ACTIVITY
An acceptable response holds only the line containing "title = 'Machine Learning'" and every line after it to the end of the records, each reproduced exactly.

[Start of Attachment]

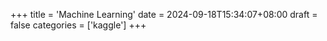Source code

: +++
title = 'Machine Learning'
date = 2024-09-18T15:34:07+08:00
draft = false
categories = ['kaggle']
+++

[End of Attachment]

REPLY TO THE EXERCISE
title = 'Machine Learning'
date = 2024-09-18T15:34:07+08:00
draft = false
categories = ['kaggle']
+++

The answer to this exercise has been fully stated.